I find both finds pretty amazing; that 1: You could get those teensy little sub-gram nuggets and 2: the big boy was 8-9 inches down. 

Were the four very small ones on dry land or out of a stream?

I have only gone detecting once, with a pal, on an 1890's house that was demo'ed and the debris hauled away. He found a merc dime, I found about 22 cents in 1990's era coins in the roots of a tree. And about a soda-can worth of square nails and endless bolts, nuts, screws, and iron crud. My initial impression is that it requires a hell of a lot of patience. I should mention that the day before, I had gotten $1000 worth of half dollars (2000 coins) from my bank and found 4 qty 90% silver ones and 11 qty 40% ones searching through them, plus 2 SBA dollar coins! A different type of prospecting, I suppose. But, no equipment required. Two further attempts at doing that with the halves yielded NOTHING, zero.
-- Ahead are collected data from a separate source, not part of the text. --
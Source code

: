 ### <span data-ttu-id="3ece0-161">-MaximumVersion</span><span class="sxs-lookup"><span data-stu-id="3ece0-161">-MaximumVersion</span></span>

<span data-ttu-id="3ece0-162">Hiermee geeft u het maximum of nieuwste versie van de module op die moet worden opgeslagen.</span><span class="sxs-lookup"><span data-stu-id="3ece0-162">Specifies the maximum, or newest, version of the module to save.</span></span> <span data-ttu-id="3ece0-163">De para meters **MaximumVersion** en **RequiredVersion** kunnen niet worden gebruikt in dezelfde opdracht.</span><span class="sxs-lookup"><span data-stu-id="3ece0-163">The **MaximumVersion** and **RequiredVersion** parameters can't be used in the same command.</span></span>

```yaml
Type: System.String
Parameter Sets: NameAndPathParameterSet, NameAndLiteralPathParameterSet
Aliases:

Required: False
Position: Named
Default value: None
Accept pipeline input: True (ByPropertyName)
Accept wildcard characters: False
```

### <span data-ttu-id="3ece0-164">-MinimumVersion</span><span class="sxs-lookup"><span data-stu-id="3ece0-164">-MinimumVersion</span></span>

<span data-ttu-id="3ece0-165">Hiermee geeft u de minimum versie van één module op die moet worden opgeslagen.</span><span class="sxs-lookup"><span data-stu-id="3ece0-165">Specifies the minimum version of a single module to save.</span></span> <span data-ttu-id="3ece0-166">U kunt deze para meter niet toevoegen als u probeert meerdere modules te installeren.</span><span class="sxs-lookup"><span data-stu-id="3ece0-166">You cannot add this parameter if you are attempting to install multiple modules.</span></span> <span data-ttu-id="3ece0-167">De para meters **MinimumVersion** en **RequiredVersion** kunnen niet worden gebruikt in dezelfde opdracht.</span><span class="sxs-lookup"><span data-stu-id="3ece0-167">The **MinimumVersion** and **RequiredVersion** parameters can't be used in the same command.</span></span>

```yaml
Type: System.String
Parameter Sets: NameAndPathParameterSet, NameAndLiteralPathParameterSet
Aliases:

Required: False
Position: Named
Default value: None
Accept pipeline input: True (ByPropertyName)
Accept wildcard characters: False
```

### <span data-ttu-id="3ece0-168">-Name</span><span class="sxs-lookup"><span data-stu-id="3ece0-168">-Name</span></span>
Really brought down my average!


----------



## Reno Chris (Jun 29, 2011)

I should add that I dug loads of trash as well, mostly iron junk like square nails or fragments of square nails, some boot tacks, and one cap and ball type bullet. 

All of the gold was in older steam gravels that was once part of a river, but erosion has worn the current river level down so that these gravels are now stranded high and dry. 

If you own a detector, guaranteed that it wont find anything while sitting in your closet! I've done OK even in parks and schools - lots of modern coinage, and the occasional piece of gold or silver jewelry.


----------



## darshevo (Jun 29, 2011)

NIce finds to be sure. Definitely a good plug for the Gold Bug, much closer to my price range. I did have a shot at both a Minelab 3500 and 4500 a few years back, but not knowing anything about them I let them slip through my hands. 

-Lance


----------



## Hephaestus (Jun 30, 2011)

Sweet finds. 8)


----------



## philddreamer (Jul 6, 2011)

We arrived sunday the 26th of june to Colfax, CA & enjoied good weather until that storm came thru! It was a "lulu"! :shock: 
I think it dumped 1.5" of rain, plus the snow melt... The river went up about a foot in 24 hrs. I was digging on the opposite bank & left my gear, but heard the rain was coming for sure, so the next morning I crossed & picked it up in time. So I moved to the big gravel bar down stream & have been digging there. I have recovered about 2 dwt. Now the problem is the heat, so I start digging around 7 in the morning. 
We head back home on saturday the 9th.
I'll try posting some pic's of the gold dust tomorrow.

Phil


----------



## Reno Chris (Jul 6, 2011)

It was a very big storm for a summertime occurrence. Thats why I ran away in front of it!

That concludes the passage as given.